No momento histórico em que Colombo aventurou-se pelo Atlântico rumo ao Oriente, Granada era palco da retomada cristã, conquista que se expandiu com as viagens marítimas e que marcou o fim do que se chamou a "Guerra da Reconquista" pelos católicos e que transformou radicalmente a cultura de toda a Península.
Entre altos e baixos a produção do famoso óleo nessa região sempre permeou as relações políticas, comerciais e sociais e após tantos séculos de cultivo, testemunhamos hoje o que eu chamaria de um renascimento da cultura do azeite, cujo desdobramento maior se dá nas regiões produtoras não tradicionais, como o Chile.
O fato é que este belo e curioso país há apenas 15 anos se aventura na produção deste tão cobiçado ingrediente e podemos considerar que o tem feito com primor, fazendo da qualidade o seu grande diferencial, favorecido por uma legislação que proibe o refino em seu território e por um terroir com características muito especiais.

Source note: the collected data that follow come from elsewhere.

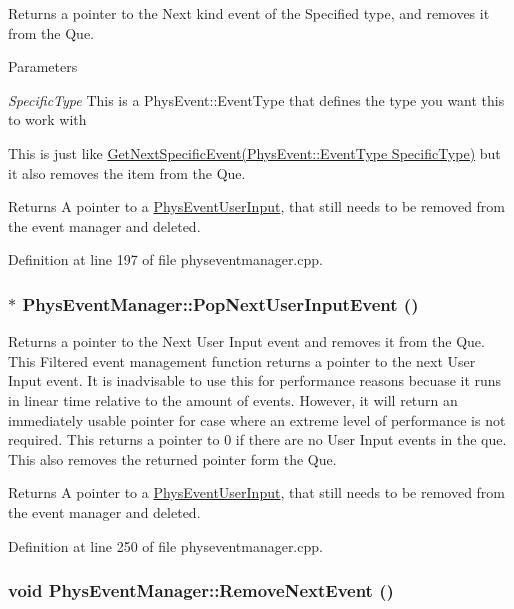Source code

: Returns a pointer to the Next kind event of the Specified type, and removes it from the Que. 
\begin{DoxyParams}{Parameters}
\item[{\em SpecificType}]This is a PhysEvent::EventType that defines the type you want this to work with\end{DoxyParams}
This is just like \hyperlink{classPhysEventManager_a56e45572c2fb84131f7d55c060c7ac21}{GetNextSpecificEvent(PhysEvent::EventType SpecificType)} but it also removes the item from the Que. \begin{DoxyReturn}{Returns}
A pointer to a \hyperlink{classPhysEventUserInput}{PhysEventUserInput}, that still needs to be removed from the event manager and deleted. 
\end{DoxyReturn}


Definition at line 197 of file physeventmanager.cpp.\hypertarget{classPhysEventManager_ad6612a6e1c728941e2c467e7f136ca51}{
\subsubsection[{PopNextUserInputEvent}]{ $\ast$ PhysEventManager::PopNextUserInputEvent ()}}
\label{d5/dd7/classPhysEventManager_ad6612a6e1c728941e2c467e7f136ca51}


Returns a pointer to the Next User Input event and removes it from the Que. This Filtered event management function returns a pointer to the next User Input event. It is inadvisable to use this for performance reasons becuase it runs in linear time relative to the amount of events. However, it will return an immediately usable pointer for case where an extreme level of performance is not required. This returns a pointer to 0 if there are no User Input events in the que. This also removes the returned pointer form the Que. \begin{DoxyReturn}{Returns}
A pointer to a \hyperlink{classPhysEventUserInput}{PhysEventUserInput}, that still needs to be removed from the event manager and deleted. 
\end{DoxyReturn}


Definition at line 250 of file physeventmanager.cpp.\hypertarget{classPhysEventManager_ad040054bd9018ff0fd27ad78ec1e87fa}{
\subsubsection[{RemoveNextEvent}]{\setlength{\rightskip}{0pt plus 5cm}void PhysEventManager::RemoveNextEvent ()}}
\label{d5/dd7/classPhysEventManager_ad040054bd9018ff0fd27ad78ec1e87fa}


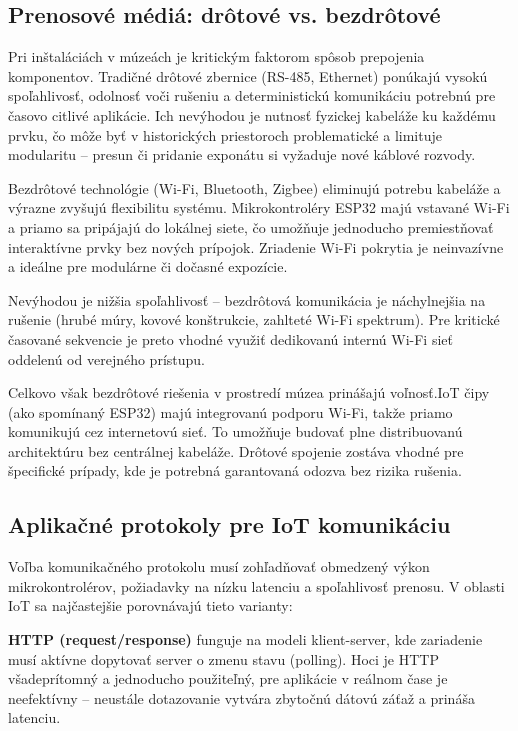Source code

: \subsection{Prenosové médiá: drôtové vs. bezdrôtové}
\label{prenosove-media}

Pri inštaláciách v múzeách je kritickým faktorom spôsob prepojenia komponentov. Tradičné drôtové zbernice (RS-485, Ethernet) ponúkajú vysokú spoľahlivosť, odolnosť voči rušeniu a deterministickú komunikáciu potrebnú pre časovo citlivé aplikácie. Ich nevýhodou je nutnosť fyzickej kabeláže ku každému prvku, čo môže byť v historických priestoroch problematické a limituje modularitu -- presun či pridanie exponátu si vyžaduje nové káblové rozvody.

Bezdrôtové technológie (Wi-Fi, Bluetooth, Zigbee) eliminujú potrebu kabeláže a výrazne zvyšujú flexibilitu systému. Mikrokontroléry ESP32 majú vstavané Wi-Fi a priamo sa pripájajú do lokálnej siete, čo umožňuje jednoducho premiestňovať interaktívne prvky bez nových prípojok. Zriadenie Wi-Fi pokrytia je neinvazívne a ideálne pre modulárne či dočasné expozície.

Nevýhodou je nižšia spoľahlivosť -- bezdrôtová komunikácia je náchylnejšia na rušenie (hrubé múry, kovové konštrukcie, zahlteté Wi-Fi spektrum). Pre kritické časované sekvencie je preto vhodné využiť dedikovanú internú Wi-Fi sieť oddelenú od verejného prístupu.

Celkovo však bezdrôtové riešenia v prostredí múzea prinášajú voľnosť.IoT čipy (ako spomínaný ESP32) majú integrovanú podporu Wi-Fi, takže priamo komunikujú cez internetovú sieť. To umožňuje budovať plne distribuovanú architektúru bez centrálnej kabeláže. Drôtové spojenie zostáva vhodné pre špecifické prípady, kde je potrebná garantovaná odozva bez rizika rušenia.

\subsection{Aplikačné protokoly pre IoT komunikáciu}
\label{aplikacne-protokoly}

Voľba komunikačného protokolu musí zohľadňovať obmedzený výkon mikrokontrolérov, požiadavky na nízku latenciu a spoľahlivosť prenosu. V oblasti IoT sa najčastejšie porovnávajú tieto varianty:

\textbf{HTTP (request/response)} funguje na modeli klient-server, kde zariadenie musí aktívne dopytovať server o zmenu stavu (polling). Hoci je HTTP všadeprítomný a jednoducho použiteľný, pre aplikácie v reálnom čase je neefektívny -- neustále dotazovanie vytvára zbytočnú dátovú záťaž a prináša latenciu.

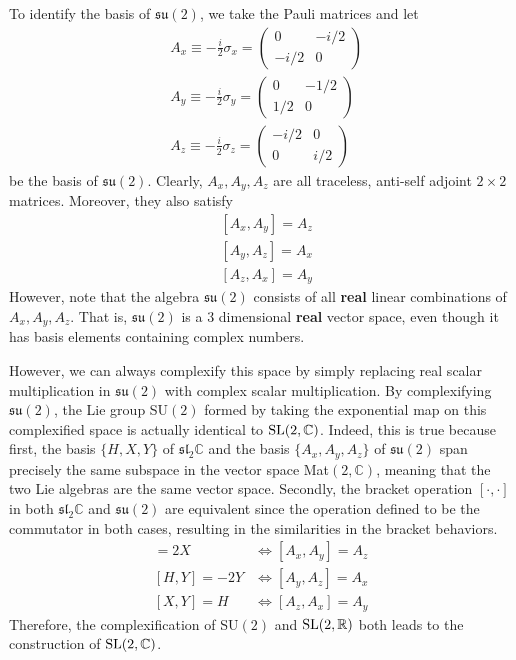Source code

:   To identify the basis of $\mathfrak{su}(2)$, we take the Pauli matrices and let 
  \begin{align*}
    & A_x \equiv - \frac{i}{2} \sigma_x = \begin{pmatrix} 0&-i/2\\-i/2&0 \end{pmatrix} \\
    & A_y \equiv - \frac{i}{2} \sigma_y = \begin{pmatrix}0&-1/2\\1/2&0\end{pmatrix} \\
    & A_z \equiv -\frac{i}{2} \sigma_z = \begin{pmatrix}-i/2&0\\0&i/2\end{pmatrix}
  \end{align*} 
  be the basis of $\mathfrak{su}(2)$. Clearly, $A_x, A_y, A_z$ are all traceless, anti-self adjoint $2 \times 2$ matrices. Moreover, they also satisfy
  \begin{align*}
    & [A_x, A_y] = A_z \\
    & [A_y, A_z] = A_x \\
    & [A_z, A_x] = A_y
  \end{align*}
  However, note that the algebra $\mathfrak{su}(2)$ consists of all \textbf{real} linear combinations of $A_x, A_y, A_z$. That is, $\mathfrak{su}(2)$ is a 3 dimensional \textbf{real} vector space, even though it has basis elements containing complex numbers. 

  However, we can always complexify this space by simply replacing real scalar multiplication in $\mathfrak{su}(2)$ with complex scalar multiplication. By complexifying $\mathfrak{su}(2)$, the Lie group SU$(2)$ formed by taking the exponential map on this complexified space is actually identical to $\SL(2, \mathbb{C})$. Indeed, this is true because first, the basis $\{H, X, Y\}$ of $\mathfrak{sl}_2 \mathbb{C}$ and the basis $\{A_x, A_y, A_z\}$ of $\mathfrak{su}(2)$ span precisely the same subspace in the vector space Mat$(2, \mathbb{C})$, meaning that the two Lie algebras are the same vector space. Secondly, the bracket operation $[\cdot, \cdot]$ in both $\mathfrak{sl}_2 \mathbb{C}$ and $\mathfrak{su}(2)$ are equivalent since the operation defined to be the commutator in both cases, resulting in the similarities in the bracket behaviors. 
  \begin{align*}
    [H,X] = 2X & \iff [A_x, A_y] = A_z \\
    [H,Y] = - 2Y & \iff [A_y, A_z] = A_x\\
    [X,Y] = H & \iff  [A_z, A_x] = A_y 
  \end{align*}
  Therefore, the complexification of SU$(2)$ and $\SL(2, \mathbb{R})$ both leads to the construction of $\SL(2, \mathbb{C})$. 

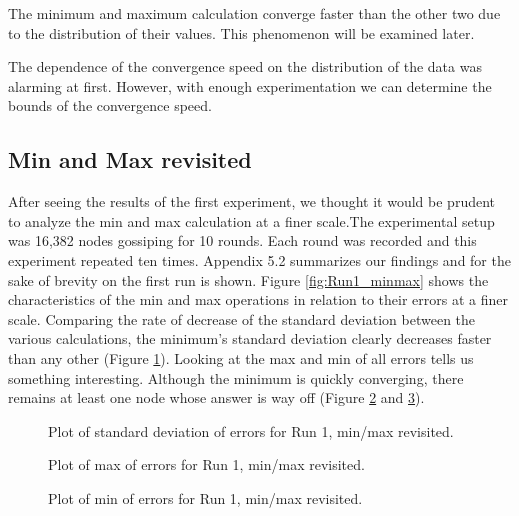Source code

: The minimum and maximum calculation converge faster than the other two due to the distribution of their values. This phenomenon will be examined later.

The dependence of the convergence speed on the distribution of the data was alarming at first. However, with enough experimentation we can determine the bounds of the convergence speed. 

\subsection{Min and Max revisited}
After seeing the results of the first experiment, we thought it would be prudent to analyze the min and max calculation at a finer scale.The experimental setup was 16,382 nodes gossiping for 10 rounds. Each round was recorded and this experiment repeated ten times. Appendix 5.2 summarizes our findings and for the sake of brevity on the first run is shown. Figure \ref{fig:Run1_minmax} shows the characteristics of the min and max operations in relation to their errors at a finer scale. Comparing the rate of decrease of the standard deviation between the various calculations, the minimum's standard deviation clearly decreases faster than any other (Figure \ref{fig:Run1_stdev_minmax}). Looking at the max and min of all errors tells us something interesting. Although the minimum is quickly converging, there remains at least one node whose answer is way off (Figure \ref{fig:Run1_max_errors} and \ref{fig:Run1_min_errors}).


\begin{figure}[ht!]
\centering
\setlength\fboxsep{0pt}
\setlength\fboxrule{0.5pt}
\caption{Plot of standard deviation of errors for Run 1, min/max revisited.}
\label{fig:Run1_stdev_minmax}
\end{figure}

\begin{figure}[ht!]
\centering
\setlength\fboxsep{0pt}
\setlength\fboxrule{0.5pt}
\caption{Plot of max of errors for Run 1, min/max revisited.}
\label{fig:Run1_max_errors}
\end{figure}

\begin{figure}[ht!]
\centering
\setlength\fboxsep{0pt}
\setlength\fboxrule{0.5pt}
\caption{Plot of min of errors for Run 1, min/max revisited.}
\label{fig:Run1_min_errors}
\end{figure}

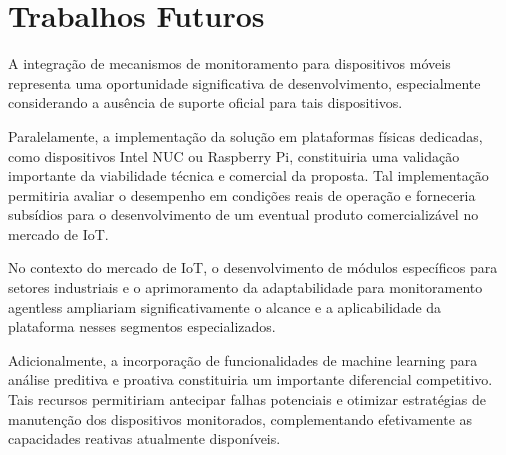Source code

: \section{Trabalhos Futuros}
\label{section:TrabalhosFuturos}
{\color{red}

A integração de mecanismos de monitoramento para dispositivos móveis representa uma oportunidade significativa de desenvolvimento, especialmente considerando a ausência de suporte oficial para tais dispositivos.

Paralelamente, a implementação da solução em plataformas físicas dedicadas, como dispositivos Intel NUC ou Raspberry Pi, constituiria uma validação importante da viabilidade técnica e comercial da proposta. Tal implementação permitiria avaliar o desempenho em condições reais de operação e forneceria subsídios para o desenvolvimento de um eventual produto comercializável no mercado de IoT.

No contexto do mercado de IoT, o desenvolvimento de módulos específicos para setores industriais e o aprimoramento da adaptabilidade para monitoramento agentless ampliariam significativamente o alcance e a aplicabilidade da plataforma nesses segmentos especializados.

Adicionalmente, a incorporação de funcionalidades de machine learning para análise preditiva e proativa constituiria um importante diferencial competitivo. Tais recursos permitiriam antecipar falhas potenciais e otimizar estratégias de manutenção dos dispositivos monitorados, complementando efetivamente as capacidades reativas atualmente disponíveis.}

1492 é a marca escolhida para os três varietais (Arbequina, Frantoio e Picual), Oromaule, ouro da região do Maule é o seu blend.  Com essas quatro variedades, os Olivares de Quepu chegaram ao  mercado brasileiro e principalmente o carioca há cinco anos com atributos sensoriais jamais conhecidos anteriormente, uma vez que desde sempre consumimos azeites de má qualidade por imposição dos principais produtores que nunca viram em nosso consumo o grau de exigência necessário que compensasse o envio de bons produtos, nem interesse que os viabilizasse.
Os ventos mudaram, Espanha, Italia, Grécia e Portugal são hoje os principais atores da crise econômica européia e detentores de mais de 80% da produção mundial de azeites.  Em busca de novos mercados, uma nova reconquista está em curso e nesta, embora não haja espaço para guerras sangrentas, mantém-se a tradição para as traições, as fraudes e as negociações escusas (elas são intrínsecas às relações humanas), mas o que direcionará o movimento é a qualidade que o consumidor saberá exigir.  O que desejo aqui ressaltar é que o momento em que nos encontramos é uma oportunidade rara de aprender a dar os passos certos na escolha do que queremos.  Para isso, ter uma referência sensorial é de suma importância e esse caminho foi aberto por um azeite hermano que agora está dando espaço ao renascimento das tradições mediterrâneas, fazendo com que o frutado, o verde, o picor e amargor de um bom extra-virgem estejam ao nosso alcance, trazendo-nos sensações únicas nas harmonizações com a gastronomia brasileira, tão rica e variada quanto os terroirs que fornecem esse óleo místico, essência e tradução da terra, elevando ao infinito nossas possibilidades para que agora recebamos de braços abertos os bons e verdadeiros azeites do Velho Mundo.